◆ **HOW TO COMPLETE THIS TASK**
From the line with "Android support should follow shortly." through the final line, transcribe the material below character for character; include no other lines.

◆ **SOURCE DATA**
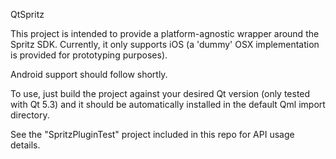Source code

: QtSpritz

This project is intended to provide a platform-agnostic wrapper around the Spritz SDK. Currently, it only supports iOS (a 'dummy' OSX implementation is provided for prototyping purposes). 

Android support should follow shortly.

To use, just build the project against your desired Qt version (only tested with Qt 5.3) and it should be automatically installed in the default Qml import directory.

See the "SpritzPluginTest" project included in this repo for API usage details.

◆ **OUTPUT**
Android support should follow shortly.

To use, just build the project against your desired Qt version (only tested with Qt 5.3) and it should be automatically installed in the default Qml import directory.

See the "SpritzPluginTest" project included in this repo for API usage details.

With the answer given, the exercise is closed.